Your reply should contain the whole listing below, repeated exactly, and no images.

AVAILABLE DATA:
------------------------------------------------------------

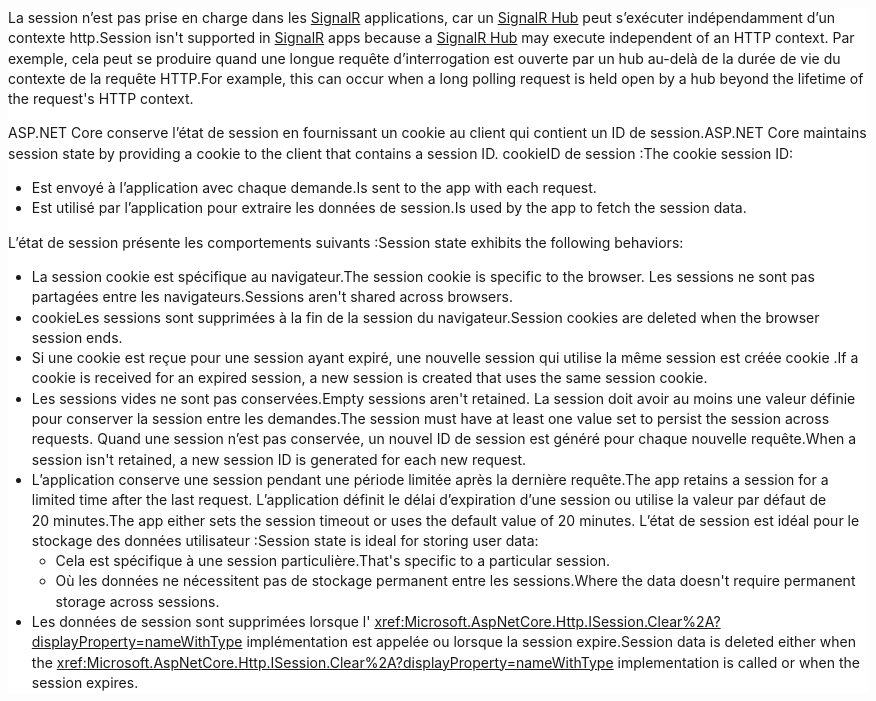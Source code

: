 <span data-ttu-id="cbb5a-150">La session n’est pas prise en charge dans les [SignalR](xref:signalr/index) applications, car un [ SignalR Hub](xref:signalr/hubs) peut s’exécuter indépendamment d’un contexte http.</span><span class="sxs-lookup"><span data-stu-id="cbb5a-150">Session isn't supported in [SignalR](xref:signalr/index) apps because a [SignalR Hub](xref:signalr/hubs) may execute independent of an HTTP context.</span></span> <span data-ttu-id="cbb5a-151">Par exemple, cela peut se produire quand une longue requête d’interrogation est ouverte par un hub au-delà de la durée de vie du contexte de la requête HTTP.</span><span class="sxs-lookup"><span data-stu-id="cbb5a-151">For example, this can occur when a long polling request is held open by a hub beyond the lifetime of the request's HTTP context.</span></span>

<span data-ttu-id="cbb5a-152">ASP.NET Core conserve l’état de session en fournissant un cookie au client qui contient un ID de session.</span><span class="sxs-lookup"><span data-stu-id="cbb5a-152">ASP.NET Core maintains session state by providing a cookie to the client that contains a session ID.</span></span> <span data-ttu-id="cbb5a-153">cookieID de session :</span><span class="sxs-lookup"><span data-stu-id="cbb5a-153">The cookie session ID:</span></span>

* <span data-ttu-id="cbb5a-154">Est envoyé à l’application avec chaque demande.</span><span class="sxs-lookup"><span data-stu-id="cbb5a-154">Is sent to the app with each request.</span></span>
* <span data-ttu-id="cbb5a-155">Est utilisé par l’application pour extraire les données de session.</span><span class="sxs-lookup"><span data-stu-id="cbb5a-155">Is used by the app to fetch the session data.</span></span>

<span data-ttu-id="cbb5a-156">L’état de session présente les comportements suivants :</span><span class="sxs-lookup"><span data-stu-id="cbb5a-156">Session state exhibits the following behaviors:</span></span>

* <span data-ttu-id="cbb5a-157">La session cookie est spécifique au navigateur.</span><span class="sxs-lookup"><span data-stu-id="cbb5a-157">The session cookie is specific to the browser.</span></span> <span data-ttu-id="cbb5a-158">Les sessions ne sont pas partagées entre les navigateurs.</span><span class="sxs-lookup"><span data-stu-id="cbb5a-158">Sessions aren't shared across browsers.</span></span>
* <span data-ttu-id="cbb5a-159">cookieLes sessions sont supprimées à la fin de la session du navigateur.</span><span class="sxs-lookup"><span data-stu-id="cbb5a-159">Session cookies are deleted when the browser session ends.</span></span>
* <span data-ttu-id="cbb5a-160">Si une cookie est reçue pour une session ayant expiré, une nouvelle session qui utilise la même session est créée cookie .</span><span class="sxs-lookup"><span data-stu-id="cbb5a-160">If a cookie is received for an expired session, a new session is created that uses the same session cookie.</span></span>
* <span data-ttu-id="cbb5a-161">Les sessions vides ne sont pas conservées.</span><span class="sxs-lookup"><span data-stu-id="cbb5a-161">Empty sessions aren't retained.</span></span> <span data-ttu-id="cbb5a-162">La session doit avoir au moins une valeur définie pour conserver la session entre les demandes.</span><span class="sxs-lookup"><span data-stu-id="cbb5a-162">The session must have at least one value set to persist the session across requests.</span></span> <span data-ttu-id="cbb5a-163">Quand une session n’est pas conservée, un nouvel ID de session est généré pour chaque nouvelle requête.</span><span class="sxs-lookup"><span data-stu-id="cbb5a-163">When a session isn't retained, a new session ID is generated for each new request.</span></span>
* <span data-ttu-id="cbb5a-164">L’application conserve une session pendant une période limitée après la dernière requête.</span><span class="sxs-lookup"><span data-stu-id="cbb5a-164">The app retains a session for a limited time after the last request.</span></span> <span data-ttu-id="cbb5a-165">L’application définit le délai d’expiration d’une session ou utilise la valeur par défaut de 20 minutes.</span><span class="sxs-lookup"><span data-stu-id="cbb5a-165">The app either sets the session timeout or uses the default value of 20 minutes.</span></span> <span data-ttu-id="cbb5a-166">L’état de session est idéal pour le stockage des données utilisateur :</span><span class="sxs-lookup"><span data-stu-id="cbb5a-166">Session state is ideal for storing user data:</span></span>
  * <span data-ttu-id="cbb5a-167">Cela est spécifique à une session particulière.</span><span class="sxs-lookup"><span data-stu-id="cbb5a-167">That's specific to a particular session.</span></span>
  * <span data-ttu-id="cbb5a-168">Où les données ne nécessitent pas de stockage permanent entre les sessions.</span><span class="sxs-lookup"><span data-stu-id="cbb5a-168">Where the data doesn't require permanent storage across sessions.</span></span>
* <span data-ttu-id="cbb5a-169">Les données de session sont supprimées lorsque l' <xref:Microsoft.AspNetCore.Http.ISession.Clear%2A?displayProperty=nameWithType> implémentation est appelée ou lorsque la session expire.</span><span class="sxs-lookup"><span data-stu-id="cbb5a-169">Session data is deleted either when the <xref:Microsoft.AspNetCore.Http.ISession.Clear%2A?displayProperty=nameWithType> implementation is called or when the session expires.</span></span>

------------------------------------------------------------

WRITTEN SOLUTION:
Source code

: <span data-ttu-id="cbb5a-150">La session n’est pas prise en charge dans les [SignalR](xref:signalr/index) applications, car un [ SignalR Hub](xref:signalr/hubs) peut s’exécuter indépendamment d’un contexte http.</span><span class="sxs-lookup"><span data-stu-id="cbb5a-150">Session isn't supported in [SignalR](xref:signalr/index) apps because a [SignalR Hub](xref:signalr/hubs) may execute independent of an HTTP context.</span></span> <span data-ttu-id="cbb5a-151">Par exemple, cela peut se produire quand une longue requête d’interrogation est ouverte par un hub au-delà de la durée de vie du contexte de la requête HTTP.</span><span class="sxs-lookup"><span data-stu-id="cbb5a-151">For example, this can occur when a long polling request is held open by a hub beyond the lifetime of the request's HTTP context.</span></span>

<span data-ttu-id="cbb5a-152">ASP.NET Core conserve l’état de session en fournissant un cookie au client qui contient un ID de session.</span><span class="sxs-lookup"><span data-stu-id="cbb5a-152">ASP.NET Core maintains session state by providing a cookie to the client that contains a session ID.</span></span> <span data-ttu-id="cbb5a-153">cookieID de session :</span><span class="sxs-lookup"><span data-stu-id="cbb5a-153">The cookie session ID:</span></span>

* <span data-ttu-id="cbb5a-154">Est envoyé à l’application avec chaque demande.</span><span class="sxs-lookup"><span data-stu-id="cbb5a-154">Is sent to the app with each request.</span></span>
* <span data-ttu-id="cbb5a-155">Est utilisé par l’application pour extraire les données de session.</span><span class="sxs-lookup"><span data-stu-id="cbb5a-155">Is used by the app to fetch the session data.</span></span>

<span data-ttu-id="cbb5a-156">L’état de session présente les comportements suivants :</span><span class="sxs-lookup"><span data-stu-id="cbb5a-156">Session state exhibits the following behaviors:</span></span>

* <span data-ttu-id="cbb5a-157">La session cookie est spécifique au navigateur.</span><span class="sxs-lookup"><span data-stu-id="cbb5a-157">The session cookie is specific to the browser.</span></span> <span data-ttu-id="cbb5a-158">Les sessions ne sont pas partagées entre les navigateurs.</span><span class="sxs-lookup"><span data-stu-id="cbb5a-158">Sessions aren't shared across browsers.</span></span>
* <span data-ttu-id="cbb5a-159">cookieLes sessions sont supprimées à la fin de la session du navigateur.</span><span class="sxs-lookup"><span data-stu-id="cbb5a-159">Session cookies are deleted when the browser session ends.</span></span>
* <span data-ttu-id="cbb5a-160">Si une cookie est reçue pour une session ayant expiré, une nouvelle session qui utilise la même session est créée cookie .</span><span class="sxs-lookup"><span data-stu-id="cbb5a-160">If a cookie is received for an expired session, a new session is created that uses the same session cookie.</span></span>
* <span data-ttu-id="cbb5a-161">Les sessions vides ne sont pas conservées.</span><span class="sxs-lookup"><span data-stu-id="cbb5a-161">Empty sessions aren't retained.</span></span> <span data-ttu-id="cbb5a-162">La session doit avoir au moins une valeur définie pour conserver la session entre les demandes.</span><span class="sxs-lookup"><span data-stu-id="cbb5a-162">The session must have at least one value set to persist the session across requests.</span></span> <span data-ttu-id="cbb5a-163">Quand une session n’est pas conservée, un nouvel ID de session est généré pour chaque nouvelle requête.</span><span class="sxs-lookup"><span data-stu-id="cbb5a-163">When a session isn't retained, a new session ID is generated for each new request.</span></span>
* <span data-ttu-id="cbb5a-164">L’application conserve une session pendant une période limitée après la dernière requête.</span><span class="sxs-lookup"><span data-stu-id="cbb5a-164">The app retains a session for a limited time after the last request.</span></span> <span data-ttu-id="cbb5a-165">L’application définit le délai d’expiration d’une session ou utilise la valeur par défaut de 20 minutes.</span><span class="sxs-lookup"><span data-stu-id="cbb5a-165">The app either sets the session timeout or uses the default value of 20 minutes.</span></span> <span data-ttu-id="cbb5a-166">L’état de session est idéal pour le stockage des données utilisateur :</span><span class="sxs-lookup"><span data-stu-id="cbb5a-166">Session state is ideal for storing user data:</span></span>
  * <span data-ttu-id="cbb5a-167">Cela est spécifique à une session particulière.</span><span class="sxs-lookup"><span data-stu-id="cbb5a-167">That's specific to a particular session.</span></span>
  * <span data-ttu-id="cbb5a-168">Où les données ne nécessitent pas de stockage permanent entre les sessions.</span><span class="sxs-lookup"><span data-stu-id="cbb5a-168">Where the data doesn't require permanent storage across sessions.</span></span>
* <span data-ttu-id="cbb5a-169">Les données de session sont supprimées lorsque l' <xref:Microsoft.AspNetCore.Http.ISession.Clear%2A?displayProperty=nameWithType> implémentation est appelée ou lorsque la session expire.</span><span class="sxs-lookup"><span data-stu-id="cbb5a-169">Session data is deleted either when the <xref:Microsoft.AspNetCore.Http.ISession.Clear%2A?displayProperty=nameWithType> implementation is called or when the session expires.</span></span>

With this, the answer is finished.